• Exercise instructions: Only lines with the word "vercel" belong in the answer; copy them from the records below.

• Stored data:
══════

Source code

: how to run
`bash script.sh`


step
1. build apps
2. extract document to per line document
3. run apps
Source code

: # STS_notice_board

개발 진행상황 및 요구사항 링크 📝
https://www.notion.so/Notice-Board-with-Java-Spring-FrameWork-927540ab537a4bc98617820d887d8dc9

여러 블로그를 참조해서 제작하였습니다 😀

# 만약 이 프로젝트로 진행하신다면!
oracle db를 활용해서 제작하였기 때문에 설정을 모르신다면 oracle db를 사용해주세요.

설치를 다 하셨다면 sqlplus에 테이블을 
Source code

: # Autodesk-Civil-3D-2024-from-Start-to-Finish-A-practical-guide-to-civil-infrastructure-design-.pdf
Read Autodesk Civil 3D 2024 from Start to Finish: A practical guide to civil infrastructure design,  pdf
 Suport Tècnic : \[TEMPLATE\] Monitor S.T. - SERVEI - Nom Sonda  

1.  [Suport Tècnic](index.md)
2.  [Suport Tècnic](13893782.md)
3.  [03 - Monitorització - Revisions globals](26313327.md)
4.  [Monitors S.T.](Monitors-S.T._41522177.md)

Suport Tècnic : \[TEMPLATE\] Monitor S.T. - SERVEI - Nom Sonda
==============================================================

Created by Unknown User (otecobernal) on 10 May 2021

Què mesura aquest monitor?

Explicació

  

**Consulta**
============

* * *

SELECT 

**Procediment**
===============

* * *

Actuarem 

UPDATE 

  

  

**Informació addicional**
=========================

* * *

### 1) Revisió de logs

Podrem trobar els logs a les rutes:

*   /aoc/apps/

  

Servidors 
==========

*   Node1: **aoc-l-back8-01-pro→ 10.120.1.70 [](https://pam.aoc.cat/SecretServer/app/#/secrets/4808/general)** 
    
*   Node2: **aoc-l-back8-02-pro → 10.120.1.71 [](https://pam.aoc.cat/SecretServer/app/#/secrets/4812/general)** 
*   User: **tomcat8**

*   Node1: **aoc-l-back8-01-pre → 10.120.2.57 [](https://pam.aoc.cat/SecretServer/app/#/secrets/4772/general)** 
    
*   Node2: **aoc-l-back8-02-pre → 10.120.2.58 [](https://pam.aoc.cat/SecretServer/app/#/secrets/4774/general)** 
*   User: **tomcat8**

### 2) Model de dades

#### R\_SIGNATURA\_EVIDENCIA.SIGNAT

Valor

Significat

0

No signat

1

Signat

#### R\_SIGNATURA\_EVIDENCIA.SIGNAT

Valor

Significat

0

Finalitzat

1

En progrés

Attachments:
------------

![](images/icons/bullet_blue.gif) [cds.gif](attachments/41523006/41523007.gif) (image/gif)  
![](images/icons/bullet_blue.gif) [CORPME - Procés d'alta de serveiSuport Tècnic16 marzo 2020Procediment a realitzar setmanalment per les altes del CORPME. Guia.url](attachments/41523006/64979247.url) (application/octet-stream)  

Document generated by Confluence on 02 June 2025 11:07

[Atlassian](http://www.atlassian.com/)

══════

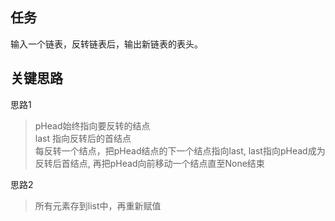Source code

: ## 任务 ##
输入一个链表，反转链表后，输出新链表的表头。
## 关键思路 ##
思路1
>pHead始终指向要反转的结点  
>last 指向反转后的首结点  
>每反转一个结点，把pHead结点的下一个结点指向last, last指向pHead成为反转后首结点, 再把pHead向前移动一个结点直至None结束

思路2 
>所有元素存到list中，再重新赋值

══════

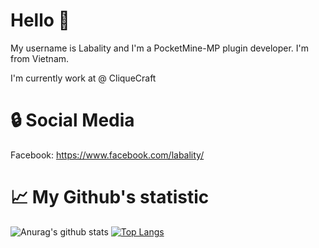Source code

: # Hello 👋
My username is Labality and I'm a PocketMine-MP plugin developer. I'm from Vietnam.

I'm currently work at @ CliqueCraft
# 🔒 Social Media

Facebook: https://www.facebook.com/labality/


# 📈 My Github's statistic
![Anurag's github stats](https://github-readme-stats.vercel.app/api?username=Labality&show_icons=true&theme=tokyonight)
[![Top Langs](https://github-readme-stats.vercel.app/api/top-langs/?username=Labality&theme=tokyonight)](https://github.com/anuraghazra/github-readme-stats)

══════

• Final answer:
![Anurag's github stats](https://github-readme-stats.vercel.app/api?username=Labality&show_icons=true&theme=tokyonight)
[![Top Langs](https://github-readme-stats.vercel.app/api/top-langs/?username=Labality&theme=tokyonight)](https://github.com/anuraghazra/github-readme-stats)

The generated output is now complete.